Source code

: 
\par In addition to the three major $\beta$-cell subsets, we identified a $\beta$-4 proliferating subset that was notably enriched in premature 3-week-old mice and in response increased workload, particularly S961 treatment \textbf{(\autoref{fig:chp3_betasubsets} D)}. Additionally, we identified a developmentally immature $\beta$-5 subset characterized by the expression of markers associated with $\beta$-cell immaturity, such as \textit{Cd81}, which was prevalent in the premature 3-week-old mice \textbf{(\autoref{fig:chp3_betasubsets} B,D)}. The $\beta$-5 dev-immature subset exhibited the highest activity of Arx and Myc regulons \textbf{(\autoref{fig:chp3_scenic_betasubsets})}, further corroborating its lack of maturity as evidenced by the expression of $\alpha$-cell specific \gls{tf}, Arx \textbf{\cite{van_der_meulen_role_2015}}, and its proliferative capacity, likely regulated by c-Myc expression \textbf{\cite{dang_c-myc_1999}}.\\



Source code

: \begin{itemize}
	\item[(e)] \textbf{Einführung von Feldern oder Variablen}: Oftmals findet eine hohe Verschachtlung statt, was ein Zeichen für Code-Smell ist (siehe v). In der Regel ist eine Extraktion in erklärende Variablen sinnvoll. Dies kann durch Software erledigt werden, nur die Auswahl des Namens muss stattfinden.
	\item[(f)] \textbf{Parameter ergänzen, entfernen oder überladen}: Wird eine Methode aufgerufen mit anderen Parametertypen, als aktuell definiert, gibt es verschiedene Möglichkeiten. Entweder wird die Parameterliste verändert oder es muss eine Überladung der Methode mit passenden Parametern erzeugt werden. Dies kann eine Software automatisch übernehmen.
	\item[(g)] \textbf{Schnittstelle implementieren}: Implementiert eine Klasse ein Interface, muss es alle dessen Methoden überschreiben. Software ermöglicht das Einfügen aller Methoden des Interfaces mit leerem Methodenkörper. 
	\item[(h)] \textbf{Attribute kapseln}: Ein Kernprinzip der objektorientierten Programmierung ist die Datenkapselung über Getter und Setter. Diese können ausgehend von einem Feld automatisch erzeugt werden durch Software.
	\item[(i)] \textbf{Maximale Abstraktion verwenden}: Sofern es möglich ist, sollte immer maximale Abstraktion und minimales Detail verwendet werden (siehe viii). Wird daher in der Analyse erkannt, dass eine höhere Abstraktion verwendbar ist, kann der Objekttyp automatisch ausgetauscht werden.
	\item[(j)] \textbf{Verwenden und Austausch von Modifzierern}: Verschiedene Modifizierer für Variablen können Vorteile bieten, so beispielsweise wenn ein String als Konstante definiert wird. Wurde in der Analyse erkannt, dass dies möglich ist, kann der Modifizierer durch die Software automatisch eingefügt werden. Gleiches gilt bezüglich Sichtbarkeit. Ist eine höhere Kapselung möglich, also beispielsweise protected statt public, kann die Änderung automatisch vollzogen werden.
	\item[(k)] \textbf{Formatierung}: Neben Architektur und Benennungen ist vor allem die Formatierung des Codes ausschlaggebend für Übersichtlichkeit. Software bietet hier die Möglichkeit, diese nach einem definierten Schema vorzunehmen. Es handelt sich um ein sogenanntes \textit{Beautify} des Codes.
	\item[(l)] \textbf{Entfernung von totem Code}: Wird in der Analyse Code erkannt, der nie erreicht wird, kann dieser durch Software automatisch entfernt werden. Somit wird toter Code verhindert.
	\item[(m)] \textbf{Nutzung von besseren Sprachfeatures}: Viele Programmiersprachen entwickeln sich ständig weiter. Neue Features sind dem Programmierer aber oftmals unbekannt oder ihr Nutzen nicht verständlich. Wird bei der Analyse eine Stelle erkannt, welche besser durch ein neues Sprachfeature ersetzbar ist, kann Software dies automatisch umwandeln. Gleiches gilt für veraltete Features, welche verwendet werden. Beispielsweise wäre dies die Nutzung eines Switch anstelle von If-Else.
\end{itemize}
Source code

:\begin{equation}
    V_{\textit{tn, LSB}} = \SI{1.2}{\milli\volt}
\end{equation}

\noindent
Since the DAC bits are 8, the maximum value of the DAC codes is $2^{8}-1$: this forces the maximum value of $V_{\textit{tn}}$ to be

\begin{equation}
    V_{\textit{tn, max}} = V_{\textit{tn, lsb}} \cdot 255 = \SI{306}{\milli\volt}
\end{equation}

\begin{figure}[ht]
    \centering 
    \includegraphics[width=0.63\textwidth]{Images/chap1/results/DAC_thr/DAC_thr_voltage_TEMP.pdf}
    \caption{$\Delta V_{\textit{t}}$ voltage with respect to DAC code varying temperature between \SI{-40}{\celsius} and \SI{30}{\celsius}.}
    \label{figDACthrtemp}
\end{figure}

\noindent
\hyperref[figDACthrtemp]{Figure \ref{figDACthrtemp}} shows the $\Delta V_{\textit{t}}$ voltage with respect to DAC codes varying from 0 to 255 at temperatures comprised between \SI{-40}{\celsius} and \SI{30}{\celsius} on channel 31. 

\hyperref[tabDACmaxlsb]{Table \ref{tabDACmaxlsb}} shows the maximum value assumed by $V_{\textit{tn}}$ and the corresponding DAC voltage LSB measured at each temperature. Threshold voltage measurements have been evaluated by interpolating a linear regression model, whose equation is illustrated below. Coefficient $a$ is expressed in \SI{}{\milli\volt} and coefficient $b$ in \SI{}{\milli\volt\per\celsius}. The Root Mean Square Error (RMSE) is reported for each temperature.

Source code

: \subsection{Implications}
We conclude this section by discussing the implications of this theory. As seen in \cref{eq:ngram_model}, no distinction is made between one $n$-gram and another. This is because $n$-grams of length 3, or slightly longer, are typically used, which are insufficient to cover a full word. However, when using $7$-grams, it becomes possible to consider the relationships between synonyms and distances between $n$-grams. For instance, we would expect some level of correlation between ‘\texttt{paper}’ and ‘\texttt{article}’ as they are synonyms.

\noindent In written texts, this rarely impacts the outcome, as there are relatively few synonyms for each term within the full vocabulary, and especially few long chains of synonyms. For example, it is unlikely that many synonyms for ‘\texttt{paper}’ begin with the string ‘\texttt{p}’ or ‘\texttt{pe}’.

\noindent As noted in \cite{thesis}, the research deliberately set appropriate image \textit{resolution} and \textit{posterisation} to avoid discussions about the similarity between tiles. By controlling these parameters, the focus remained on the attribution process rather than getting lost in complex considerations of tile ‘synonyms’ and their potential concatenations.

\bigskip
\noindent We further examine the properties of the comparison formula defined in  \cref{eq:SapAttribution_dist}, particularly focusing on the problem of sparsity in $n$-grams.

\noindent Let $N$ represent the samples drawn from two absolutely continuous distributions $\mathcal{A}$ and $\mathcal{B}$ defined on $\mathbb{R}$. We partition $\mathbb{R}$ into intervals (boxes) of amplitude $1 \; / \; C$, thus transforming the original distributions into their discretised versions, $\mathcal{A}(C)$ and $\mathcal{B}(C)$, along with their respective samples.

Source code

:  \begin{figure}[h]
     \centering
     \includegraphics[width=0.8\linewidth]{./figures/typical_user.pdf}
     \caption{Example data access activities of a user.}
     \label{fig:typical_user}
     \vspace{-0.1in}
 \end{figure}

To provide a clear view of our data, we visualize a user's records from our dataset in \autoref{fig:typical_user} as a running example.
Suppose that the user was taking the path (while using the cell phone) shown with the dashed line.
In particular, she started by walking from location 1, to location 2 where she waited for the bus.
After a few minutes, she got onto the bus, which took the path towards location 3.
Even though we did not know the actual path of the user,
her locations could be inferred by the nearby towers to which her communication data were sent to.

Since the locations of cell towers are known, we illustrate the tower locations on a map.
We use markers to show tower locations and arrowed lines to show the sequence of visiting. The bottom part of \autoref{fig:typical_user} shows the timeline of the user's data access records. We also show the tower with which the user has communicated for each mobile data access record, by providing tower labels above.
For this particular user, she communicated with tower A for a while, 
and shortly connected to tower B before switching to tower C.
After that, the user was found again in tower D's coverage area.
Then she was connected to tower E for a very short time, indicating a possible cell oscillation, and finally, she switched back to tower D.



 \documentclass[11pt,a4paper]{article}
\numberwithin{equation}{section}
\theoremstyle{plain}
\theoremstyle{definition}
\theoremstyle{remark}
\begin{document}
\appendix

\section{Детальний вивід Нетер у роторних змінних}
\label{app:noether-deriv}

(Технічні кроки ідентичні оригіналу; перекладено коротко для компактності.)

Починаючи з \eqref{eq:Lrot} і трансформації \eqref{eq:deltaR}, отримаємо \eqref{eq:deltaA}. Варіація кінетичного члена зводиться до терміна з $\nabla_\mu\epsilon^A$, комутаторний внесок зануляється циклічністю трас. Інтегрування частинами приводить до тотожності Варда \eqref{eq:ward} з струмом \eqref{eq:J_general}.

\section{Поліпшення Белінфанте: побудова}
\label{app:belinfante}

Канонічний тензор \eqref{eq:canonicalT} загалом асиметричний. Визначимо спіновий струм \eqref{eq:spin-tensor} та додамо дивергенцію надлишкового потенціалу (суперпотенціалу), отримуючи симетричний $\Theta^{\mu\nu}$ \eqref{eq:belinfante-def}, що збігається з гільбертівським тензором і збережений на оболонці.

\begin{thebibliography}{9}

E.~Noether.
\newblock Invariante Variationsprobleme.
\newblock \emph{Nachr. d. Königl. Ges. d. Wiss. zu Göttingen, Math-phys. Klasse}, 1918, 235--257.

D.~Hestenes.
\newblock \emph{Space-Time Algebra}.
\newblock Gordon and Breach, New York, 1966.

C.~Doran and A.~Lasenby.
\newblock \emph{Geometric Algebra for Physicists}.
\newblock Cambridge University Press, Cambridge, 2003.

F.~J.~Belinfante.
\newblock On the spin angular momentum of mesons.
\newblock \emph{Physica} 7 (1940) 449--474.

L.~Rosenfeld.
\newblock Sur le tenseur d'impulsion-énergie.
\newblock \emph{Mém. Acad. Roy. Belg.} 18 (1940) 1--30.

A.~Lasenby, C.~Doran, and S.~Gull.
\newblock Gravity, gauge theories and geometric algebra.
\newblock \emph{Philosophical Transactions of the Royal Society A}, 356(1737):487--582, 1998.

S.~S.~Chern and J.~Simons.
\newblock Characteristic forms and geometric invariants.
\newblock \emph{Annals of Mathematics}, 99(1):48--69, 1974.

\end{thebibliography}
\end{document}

YOUR TASK
Look over the listing above. Pick out and copy every line that includes "connected".

OUTPUT FOR THIS TASK
and shortly connected to tower B before switching to tower C.
Then she was connected to tower E for a very short time, indicating a possible cell oscillation, and finally, she switched back to tower D.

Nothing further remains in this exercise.